START Data shown

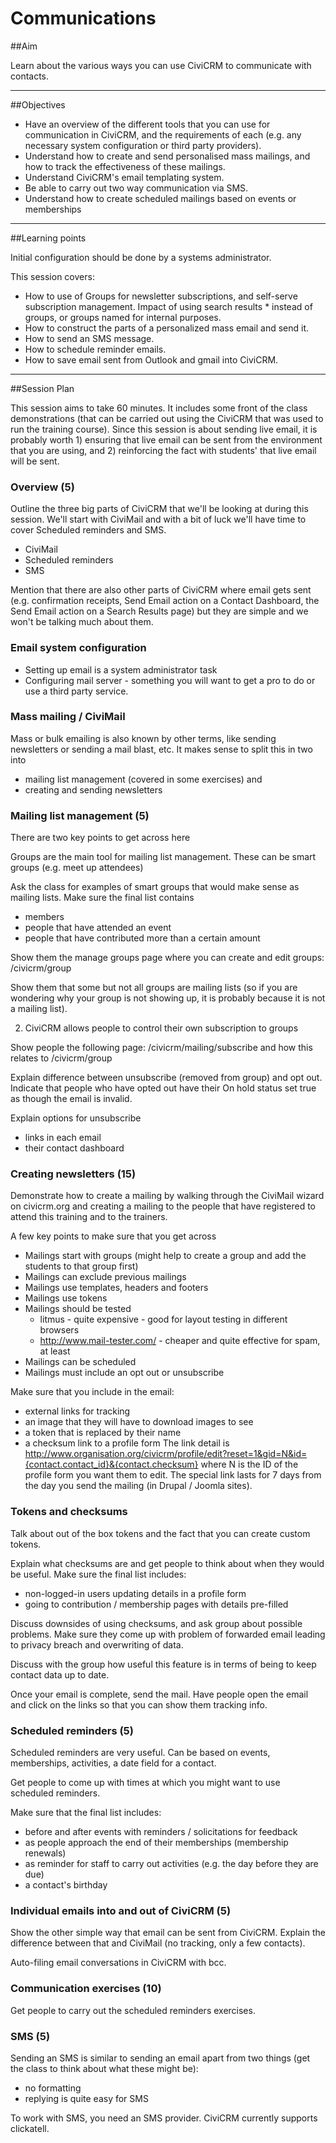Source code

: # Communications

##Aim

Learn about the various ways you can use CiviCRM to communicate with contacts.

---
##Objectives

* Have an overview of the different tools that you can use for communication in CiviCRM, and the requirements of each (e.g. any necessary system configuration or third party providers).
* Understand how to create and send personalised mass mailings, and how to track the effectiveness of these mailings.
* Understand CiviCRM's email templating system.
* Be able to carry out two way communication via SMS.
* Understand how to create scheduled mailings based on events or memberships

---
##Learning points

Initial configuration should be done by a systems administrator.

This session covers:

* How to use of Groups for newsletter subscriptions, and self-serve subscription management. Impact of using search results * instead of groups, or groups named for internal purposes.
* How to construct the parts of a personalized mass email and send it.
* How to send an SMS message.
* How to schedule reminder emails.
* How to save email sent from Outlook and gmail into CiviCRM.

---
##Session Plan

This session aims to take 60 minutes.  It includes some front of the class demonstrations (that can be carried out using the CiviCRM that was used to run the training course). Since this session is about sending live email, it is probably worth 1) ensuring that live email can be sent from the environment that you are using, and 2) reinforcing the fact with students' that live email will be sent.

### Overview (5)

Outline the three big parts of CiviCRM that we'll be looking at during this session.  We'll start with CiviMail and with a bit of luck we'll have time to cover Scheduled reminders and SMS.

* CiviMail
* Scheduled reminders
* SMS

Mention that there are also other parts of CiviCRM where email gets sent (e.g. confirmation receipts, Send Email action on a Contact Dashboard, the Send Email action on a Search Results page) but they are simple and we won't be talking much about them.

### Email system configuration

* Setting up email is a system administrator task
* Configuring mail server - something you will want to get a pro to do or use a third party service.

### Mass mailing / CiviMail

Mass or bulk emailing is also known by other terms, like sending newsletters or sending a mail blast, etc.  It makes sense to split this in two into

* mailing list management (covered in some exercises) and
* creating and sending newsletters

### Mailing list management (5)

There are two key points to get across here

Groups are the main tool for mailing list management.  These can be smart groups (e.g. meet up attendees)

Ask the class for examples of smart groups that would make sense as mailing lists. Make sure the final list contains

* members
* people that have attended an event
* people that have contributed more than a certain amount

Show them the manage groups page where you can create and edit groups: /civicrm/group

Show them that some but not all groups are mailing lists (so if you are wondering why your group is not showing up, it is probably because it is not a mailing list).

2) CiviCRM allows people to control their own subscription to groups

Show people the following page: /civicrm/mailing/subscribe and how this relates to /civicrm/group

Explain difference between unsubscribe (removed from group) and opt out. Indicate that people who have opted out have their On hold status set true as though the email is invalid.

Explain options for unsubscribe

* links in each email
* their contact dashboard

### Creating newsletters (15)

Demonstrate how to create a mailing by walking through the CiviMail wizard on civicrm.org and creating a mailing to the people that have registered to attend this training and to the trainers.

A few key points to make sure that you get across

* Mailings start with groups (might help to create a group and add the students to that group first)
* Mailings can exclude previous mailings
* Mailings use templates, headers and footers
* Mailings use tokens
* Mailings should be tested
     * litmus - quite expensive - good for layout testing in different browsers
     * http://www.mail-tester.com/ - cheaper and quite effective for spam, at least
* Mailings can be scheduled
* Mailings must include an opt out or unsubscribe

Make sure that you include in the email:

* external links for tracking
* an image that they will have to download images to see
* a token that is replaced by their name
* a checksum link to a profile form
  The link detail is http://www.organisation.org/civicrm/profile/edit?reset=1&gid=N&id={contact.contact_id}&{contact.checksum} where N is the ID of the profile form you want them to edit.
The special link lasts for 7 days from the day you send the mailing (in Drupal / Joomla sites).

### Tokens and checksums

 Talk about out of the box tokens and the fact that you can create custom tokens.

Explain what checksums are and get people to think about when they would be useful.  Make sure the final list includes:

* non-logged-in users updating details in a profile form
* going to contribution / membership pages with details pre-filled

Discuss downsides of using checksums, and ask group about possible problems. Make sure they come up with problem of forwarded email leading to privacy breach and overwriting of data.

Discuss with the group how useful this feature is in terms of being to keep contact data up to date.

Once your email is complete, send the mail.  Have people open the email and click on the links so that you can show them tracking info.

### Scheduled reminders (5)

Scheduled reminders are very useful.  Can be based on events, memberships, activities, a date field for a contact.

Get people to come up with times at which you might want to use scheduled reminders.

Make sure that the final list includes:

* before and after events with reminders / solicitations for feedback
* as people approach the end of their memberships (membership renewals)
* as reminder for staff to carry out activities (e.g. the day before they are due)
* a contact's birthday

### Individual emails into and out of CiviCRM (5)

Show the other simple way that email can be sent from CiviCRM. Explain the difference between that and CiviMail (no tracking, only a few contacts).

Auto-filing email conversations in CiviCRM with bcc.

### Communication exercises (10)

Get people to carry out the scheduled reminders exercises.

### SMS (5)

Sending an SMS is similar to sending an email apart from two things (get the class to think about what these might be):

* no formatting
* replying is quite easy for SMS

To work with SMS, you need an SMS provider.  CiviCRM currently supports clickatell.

END Data shown
START Data shown

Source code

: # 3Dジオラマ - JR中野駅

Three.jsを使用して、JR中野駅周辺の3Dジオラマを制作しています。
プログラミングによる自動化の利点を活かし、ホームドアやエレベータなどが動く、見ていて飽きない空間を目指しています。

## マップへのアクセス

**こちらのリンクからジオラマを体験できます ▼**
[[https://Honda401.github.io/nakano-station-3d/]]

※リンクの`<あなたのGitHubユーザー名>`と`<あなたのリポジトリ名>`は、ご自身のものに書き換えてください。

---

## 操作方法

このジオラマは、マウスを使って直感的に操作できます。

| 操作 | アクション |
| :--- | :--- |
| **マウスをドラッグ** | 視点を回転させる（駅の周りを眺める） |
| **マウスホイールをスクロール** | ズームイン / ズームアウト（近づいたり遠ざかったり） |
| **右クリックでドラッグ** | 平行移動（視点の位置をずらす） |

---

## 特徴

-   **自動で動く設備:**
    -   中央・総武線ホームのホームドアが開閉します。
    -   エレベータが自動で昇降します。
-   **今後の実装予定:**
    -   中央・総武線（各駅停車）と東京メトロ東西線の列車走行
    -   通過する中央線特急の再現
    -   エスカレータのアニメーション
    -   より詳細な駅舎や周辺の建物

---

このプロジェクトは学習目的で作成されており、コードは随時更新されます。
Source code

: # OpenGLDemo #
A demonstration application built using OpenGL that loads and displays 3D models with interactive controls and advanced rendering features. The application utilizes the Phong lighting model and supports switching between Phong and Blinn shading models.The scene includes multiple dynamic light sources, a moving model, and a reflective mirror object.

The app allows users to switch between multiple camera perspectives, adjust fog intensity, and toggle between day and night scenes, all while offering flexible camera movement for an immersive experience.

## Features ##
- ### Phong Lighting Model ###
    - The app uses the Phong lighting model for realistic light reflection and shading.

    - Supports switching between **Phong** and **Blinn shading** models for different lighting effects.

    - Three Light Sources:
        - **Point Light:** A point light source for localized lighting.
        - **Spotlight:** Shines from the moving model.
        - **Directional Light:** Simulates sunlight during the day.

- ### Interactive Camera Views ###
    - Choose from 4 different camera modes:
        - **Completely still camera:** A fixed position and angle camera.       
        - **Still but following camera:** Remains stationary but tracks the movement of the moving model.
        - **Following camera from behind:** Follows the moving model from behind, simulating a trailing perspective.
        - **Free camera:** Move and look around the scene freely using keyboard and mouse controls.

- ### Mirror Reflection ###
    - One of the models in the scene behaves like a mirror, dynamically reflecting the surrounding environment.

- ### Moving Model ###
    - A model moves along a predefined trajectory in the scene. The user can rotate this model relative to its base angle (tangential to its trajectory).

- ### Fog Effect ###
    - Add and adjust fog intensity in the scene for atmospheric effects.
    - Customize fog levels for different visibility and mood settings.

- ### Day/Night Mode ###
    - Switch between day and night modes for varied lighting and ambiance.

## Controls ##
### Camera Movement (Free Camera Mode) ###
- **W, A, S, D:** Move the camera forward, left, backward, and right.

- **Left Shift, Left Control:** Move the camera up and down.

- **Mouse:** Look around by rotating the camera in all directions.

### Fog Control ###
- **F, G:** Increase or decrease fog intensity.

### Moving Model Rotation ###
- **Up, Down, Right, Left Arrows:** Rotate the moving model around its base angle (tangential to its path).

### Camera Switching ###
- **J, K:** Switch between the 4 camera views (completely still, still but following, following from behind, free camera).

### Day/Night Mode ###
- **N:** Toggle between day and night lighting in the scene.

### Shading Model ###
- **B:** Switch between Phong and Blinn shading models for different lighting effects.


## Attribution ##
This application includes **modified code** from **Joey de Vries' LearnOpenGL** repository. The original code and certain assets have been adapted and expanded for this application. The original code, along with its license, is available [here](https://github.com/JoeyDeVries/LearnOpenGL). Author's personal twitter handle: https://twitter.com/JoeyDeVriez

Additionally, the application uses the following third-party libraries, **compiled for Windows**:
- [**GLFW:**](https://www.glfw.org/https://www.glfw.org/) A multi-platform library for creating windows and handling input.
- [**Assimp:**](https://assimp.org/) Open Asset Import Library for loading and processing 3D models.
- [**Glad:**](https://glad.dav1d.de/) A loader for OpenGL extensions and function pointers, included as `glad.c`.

END Data shown
START Data shown

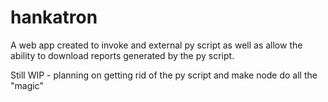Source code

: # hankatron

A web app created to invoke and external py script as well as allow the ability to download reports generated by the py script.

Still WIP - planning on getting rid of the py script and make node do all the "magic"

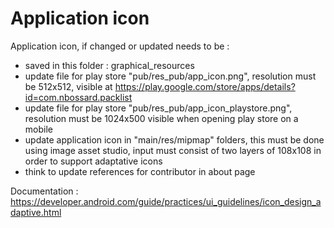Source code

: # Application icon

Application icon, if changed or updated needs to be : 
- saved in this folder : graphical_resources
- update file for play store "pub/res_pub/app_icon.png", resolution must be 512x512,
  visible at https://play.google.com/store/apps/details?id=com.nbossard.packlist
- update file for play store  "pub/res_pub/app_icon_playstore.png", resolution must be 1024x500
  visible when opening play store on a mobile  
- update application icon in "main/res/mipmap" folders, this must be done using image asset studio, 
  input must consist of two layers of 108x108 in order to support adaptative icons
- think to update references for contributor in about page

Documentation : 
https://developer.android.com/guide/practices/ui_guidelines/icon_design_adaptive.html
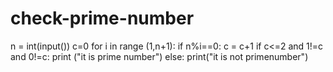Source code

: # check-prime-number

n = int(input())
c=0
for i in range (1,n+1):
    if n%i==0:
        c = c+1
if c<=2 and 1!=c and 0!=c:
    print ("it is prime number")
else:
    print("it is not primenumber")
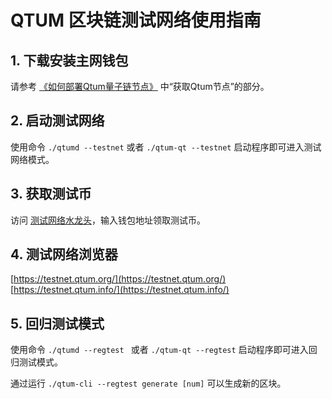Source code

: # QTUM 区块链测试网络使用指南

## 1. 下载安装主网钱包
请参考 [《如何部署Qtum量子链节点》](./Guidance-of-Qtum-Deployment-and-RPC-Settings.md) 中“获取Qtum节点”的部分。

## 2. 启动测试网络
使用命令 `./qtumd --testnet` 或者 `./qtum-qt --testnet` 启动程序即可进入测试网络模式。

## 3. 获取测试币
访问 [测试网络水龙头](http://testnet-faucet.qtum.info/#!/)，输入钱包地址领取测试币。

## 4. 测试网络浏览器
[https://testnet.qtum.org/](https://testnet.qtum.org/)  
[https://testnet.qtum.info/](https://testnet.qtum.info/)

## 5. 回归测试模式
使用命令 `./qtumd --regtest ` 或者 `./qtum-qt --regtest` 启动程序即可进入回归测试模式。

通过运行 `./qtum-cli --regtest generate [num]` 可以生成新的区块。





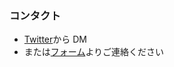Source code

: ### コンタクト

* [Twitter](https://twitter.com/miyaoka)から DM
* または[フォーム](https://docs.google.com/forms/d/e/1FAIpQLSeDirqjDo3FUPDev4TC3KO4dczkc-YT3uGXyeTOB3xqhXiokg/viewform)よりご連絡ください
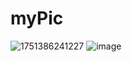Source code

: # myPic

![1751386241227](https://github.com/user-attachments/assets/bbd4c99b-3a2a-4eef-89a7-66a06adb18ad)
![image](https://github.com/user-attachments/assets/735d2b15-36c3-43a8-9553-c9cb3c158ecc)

END Data shown

Problem details:
Start with the line above that contains "##Learning points" and end with the line that contains "and send it.". Write out those lines exactly, and only those.

Output below:
##Learning points

Initial configuration should be done by a systems administrator.

This session covers:

* How to use of Groups for newsletter subscriptions, and self-serve subscription management. Impact of using search results * instead of groups, or groups named for internal purposes.
* How to construct the parts of a personalized mass email and send it.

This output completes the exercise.